(Saved entries)
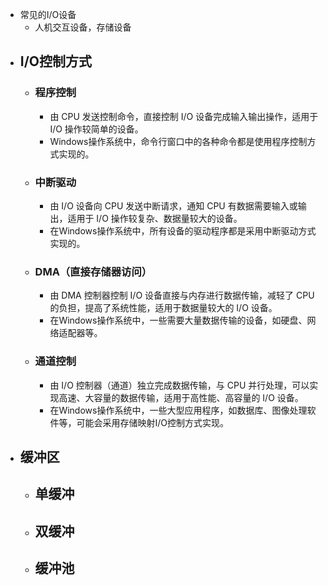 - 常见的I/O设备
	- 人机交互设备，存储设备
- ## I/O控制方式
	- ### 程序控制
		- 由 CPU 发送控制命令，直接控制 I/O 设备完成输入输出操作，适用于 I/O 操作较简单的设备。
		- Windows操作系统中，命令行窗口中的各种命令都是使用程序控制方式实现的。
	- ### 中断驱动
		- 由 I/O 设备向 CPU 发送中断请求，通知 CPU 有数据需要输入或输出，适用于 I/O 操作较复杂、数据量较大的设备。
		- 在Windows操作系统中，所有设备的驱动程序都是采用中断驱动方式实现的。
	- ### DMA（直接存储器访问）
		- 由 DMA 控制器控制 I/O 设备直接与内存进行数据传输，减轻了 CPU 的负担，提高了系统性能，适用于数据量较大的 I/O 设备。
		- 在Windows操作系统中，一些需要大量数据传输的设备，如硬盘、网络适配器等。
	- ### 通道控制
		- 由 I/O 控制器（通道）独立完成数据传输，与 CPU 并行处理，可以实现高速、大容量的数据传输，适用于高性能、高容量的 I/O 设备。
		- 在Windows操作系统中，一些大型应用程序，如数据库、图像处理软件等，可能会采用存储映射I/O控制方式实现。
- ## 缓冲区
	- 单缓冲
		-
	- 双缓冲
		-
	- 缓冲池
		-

EXERCISE DESCRIPTION:
Your answer should consist of each line of the data above in which the word "在Windows操作系统中" occurs.

RESULT:
		- 在Windows操作系统中，所有设备的驱动程序都是采用中断驱动方式实现的。
		- 在Windows操作系统中，一些需要大量数据传输的设备，如硬盘、网络适配器等。
		- 在Windows操作系统中，一些大型应用程序，如数据库、图像处理软件等，可能会采用存储映射I/O控制方式实现。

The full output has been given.